Margaret Atwood And The Time Capsule Forest
Time capsules, Margaret Atwood, secret manuscripts and ambitious art projects. This story has it all, people.
Margaret Atwood announced the publication date for her newest manuscript as being 2114. Yes, that's 2114, as in 100 years from now. Atwood's completed manuscript is part of the Future Library Project, an art project conceived by Katie Paterson.
Here's how it works:
Step 1: A forest is planted in Norway.
Step 2: Margaret Atwood writes a manuscript. These steps seem pretty disconnected, but wait for it.
Step 3: Atwood's manuscript is stored in The Deichmanske public library under lock and key. It will remain unread and unavailable for 100 years.
Step 4: At the 100-year mark, aka in The Future, parts of the forest will be cut down (told you it would come back around!), the wood will be used to make paper, and Atwood's book will be printed on that paper.
Over the next 100 years, one author per year will be selected to write a manuscript that will undergo the same process.

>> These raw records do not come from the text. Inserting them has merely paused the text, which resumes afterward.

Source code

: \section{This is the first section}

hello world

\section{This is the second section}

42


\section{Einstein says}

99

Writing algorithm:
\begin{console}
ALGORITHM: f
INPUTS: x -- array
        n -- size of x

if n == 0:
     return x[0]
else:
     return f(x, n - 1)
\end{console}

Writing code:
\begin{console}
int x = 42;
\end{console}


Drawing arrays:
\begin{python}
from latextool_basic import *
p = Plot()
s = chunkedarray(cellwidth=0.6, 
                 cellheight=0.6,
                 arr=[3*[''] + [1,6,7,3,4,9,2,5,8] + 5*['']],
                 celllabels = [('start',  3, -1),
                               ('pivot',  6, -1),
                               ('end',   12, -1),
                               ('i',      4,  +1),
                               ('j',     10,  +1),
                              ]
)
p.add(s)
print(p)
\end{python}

It's such an elegant and thoughtful idea. The manuscripts will await their date with a printing press in a specially-designed room lined with wood from the forest, and on that wood will be printed the author names and the titles of their manuscripts. They've also commissioned a printing press, which will be on hand just in case it's difficult to find a way to print on paper in 100 years.
The written word, the natural world, and the fun of a good time capsule. This project's got it all.